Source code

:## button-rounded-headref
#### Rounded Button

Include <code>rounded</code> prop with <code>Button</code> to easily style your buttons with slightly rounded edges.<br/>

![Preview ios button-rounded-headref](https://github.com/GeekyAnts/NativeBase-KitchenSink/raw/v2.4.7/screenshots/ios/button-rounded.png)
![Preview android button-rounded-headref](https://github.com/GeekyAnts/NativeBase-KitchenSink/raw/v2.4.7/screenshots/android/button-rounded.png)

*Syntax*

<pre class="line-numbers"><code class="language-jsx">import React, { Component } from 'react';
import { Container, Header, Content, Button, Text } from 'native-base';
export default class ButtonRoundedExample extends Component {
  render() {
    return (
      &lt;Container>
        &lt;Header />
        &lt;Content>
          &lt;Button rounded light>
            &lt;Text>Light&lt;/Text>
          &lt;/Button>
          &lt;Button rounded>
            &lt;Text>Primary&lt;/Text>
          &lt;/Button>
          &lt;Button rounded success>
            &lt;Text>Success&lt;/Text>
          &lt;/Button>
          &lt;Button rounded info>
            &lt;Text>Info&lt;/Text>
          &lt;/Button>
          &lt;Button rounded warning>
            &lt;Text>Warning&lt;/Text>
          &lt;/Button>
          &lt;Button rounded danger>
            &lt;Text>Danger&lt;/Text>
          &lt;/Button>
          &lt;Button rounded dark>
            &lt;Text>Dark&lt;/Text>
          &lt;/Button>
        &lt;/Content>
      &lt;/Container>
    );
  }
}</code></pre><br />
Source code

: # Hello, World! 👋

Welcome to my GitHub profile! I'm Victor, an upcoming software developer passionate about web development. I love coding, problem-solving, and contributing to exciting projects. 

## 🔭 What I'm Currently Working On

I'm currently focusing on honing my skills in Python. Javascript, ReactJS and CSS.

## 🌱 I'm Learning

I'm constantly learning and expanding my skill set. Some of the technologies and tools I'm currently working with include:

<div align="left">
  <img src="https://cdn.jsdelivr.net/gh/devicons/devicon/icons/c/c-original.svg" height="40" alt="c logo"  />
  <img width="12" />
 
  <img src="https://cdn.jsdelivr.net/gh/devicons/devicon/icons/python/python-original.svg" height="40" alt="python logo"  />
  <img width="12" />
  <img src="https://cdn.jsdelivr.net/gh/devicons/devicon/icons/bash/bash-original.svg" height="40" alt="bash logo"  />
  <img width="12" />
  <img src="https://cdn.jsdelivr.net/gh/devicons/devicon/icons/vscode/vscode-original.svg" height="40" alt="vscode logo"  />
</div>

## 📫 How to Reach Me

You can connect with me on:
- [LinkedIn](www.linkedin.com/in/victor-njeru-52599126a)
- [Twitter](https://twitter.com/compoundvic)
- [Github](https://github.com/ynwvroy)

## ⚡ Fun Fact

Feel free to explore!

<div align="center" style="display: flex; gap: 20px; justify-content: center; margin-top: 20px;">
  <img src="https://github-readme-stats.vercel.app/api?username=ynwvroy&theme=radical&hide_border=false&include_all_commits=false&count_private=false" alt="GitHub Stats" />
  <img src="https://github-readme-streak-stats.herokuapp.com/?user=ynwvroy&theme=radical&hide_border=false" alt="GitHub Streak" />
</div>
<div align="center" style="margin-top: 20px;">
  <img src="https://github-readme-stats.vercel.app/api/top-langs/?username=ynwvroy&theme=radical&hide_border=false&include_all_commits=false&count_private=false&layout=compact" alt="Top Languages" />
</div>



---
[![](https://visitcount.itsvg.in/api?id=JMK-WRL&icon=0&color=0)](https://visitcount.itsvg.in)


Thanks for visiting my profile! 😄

===

» Your objective
Write the entries out once more, exactly as they were given.

» Reply to the task
Source code

:## button-rounded-headref
#### Rounded Button

Include <code>rounded</code> prop with <code>Button</code> to easily style your buttons with slightly rounded edges.<br/>

![Preview ios button-rounded-headref](https://github.com/GeekyAnts/NativeBase-KitchenSink/raw/v2.4.7/screenshots/ios/button-rounded.png)
![Preview android button-rounded-headref](https://github.com/GeekyAnts/NativeBase-KitchenSink/raw/v2.4.7/screenshots/android/button-rounded.png)

*Syntax*

<pre class="line-numbers"><code class="language-jsx">import React, { Component } from 'react';
import { Container, Header, Content, Button, Text } from 'native-base';
export default class ButtonRoundedExample extends Component {
  render() {
    return (
      &lt;Container>
        &lt;Header />
        &lt;Content>
          &lt;Button rounded light>
            &lt;Text>Light&lt;/Text>
          &lt;/Button>
          &lt;Button rounded>
            &lt;Text>Primary&lt;/Text>
          &lt;/Button>
          &lt;Button rounded success>
            &lt;Text>Success&lt;/Text>
          &lt;/Button>
          &lt;Button rounded info>
            &lt;Text>Info&lt;/Text>
          &lt;/Button>
          &lt;Button rounded warning>
            &lt;Text>Warning&lt;/Text>
          &lt;/Button>
          &lt;Button rounded danger>
            &lt;Text>Danger&lt;/Text>
          &lt;/Button>
          &lt;Button rounded dark>
            &lt;Text>Dark&lt;/Text>
          &lt;/Button>
        &lt;/Content>
      &lt;/Container>
    );
  }
}</code></pre><br />
Source code

: # Hello, World! 👋

Welcome to my GitHub profile! I'm Victor, an upcoming software developer passionate about web development. I love coding, problem-solving, and contributing to exciting projects. 

## 🔭 What I'm Currently Working On

I'm currently focusing on honing my skills in Python. Javascript, ReactJS and CSS.

## 🌱 I'm Learning

I'm constantly learning and expanding my skill set. Some of the technologies and tools I'm currently working with include:

<div align="left">
  <img src="https://cdn.jsdelivr.net/gh/devicons/devicon/icons/c/c-original.svg" height="40" alt="c logo"  />
  <img width="12" />
 
  <img src="https://cdn.jsdelivr.net/gh/devicons/devicon/icons/python/python-original.svg" height="40" alt="python logo"  />
  <img width="12" />
  <img src="https://cdn.jsdelivr.net/gh/devicons/devicon/icons/bash/bash-original.svg" height="40" alt="bash logo"  />
  <img width="12" />
  <img src="https://cdn.jsdelivr.net/gh/devicons/devicon/icons/vscode/vscode-original.svg" height="40" alt="vscode logo"  />
</div>

## 📫 How to Reach Me

You can connect with me on:
- [LinkedIn](www.linkedin.com/in/victor-njeru-52599126a)
- [Twitter](https://twitter.com/compoundvic)
- [Github](https://github.com/ynwvroy)

## ⚡ Fun Fact

Feel free to explore!

<div align="center" style="display: flex; gap: 20px; justify-content: center; margin-top: 20px;">
  <img src="https://github-readme-stats.vercel.app/api?username=ynwvroy&theme=radical&hide_border=false&include_all_commits=false&count_private=false" alt="GitHub Stats" />
  <img src="https://github-readme-streak-stats.herokuapp.com/?user=ynwvroy&theme=radical&hide_border=false" alt="GitHub Streak" />
</div>
<div align="center" style="margin-top: 20px;">
  <img src="https://github-readme-stats.vercel.app/api/top-langs/?username=ynwvroy&theme=radical&hide_border=false&include_all_commits=false&count_private=false&layout=compact" alt="Top Languages" />
</div>



---
[![](https://visitcount.itsvg.in/api?id=JMK-WRL&icon=0&color=0)](https://visitcount.itsvg.in)


Thanks for visiting my profile! 😄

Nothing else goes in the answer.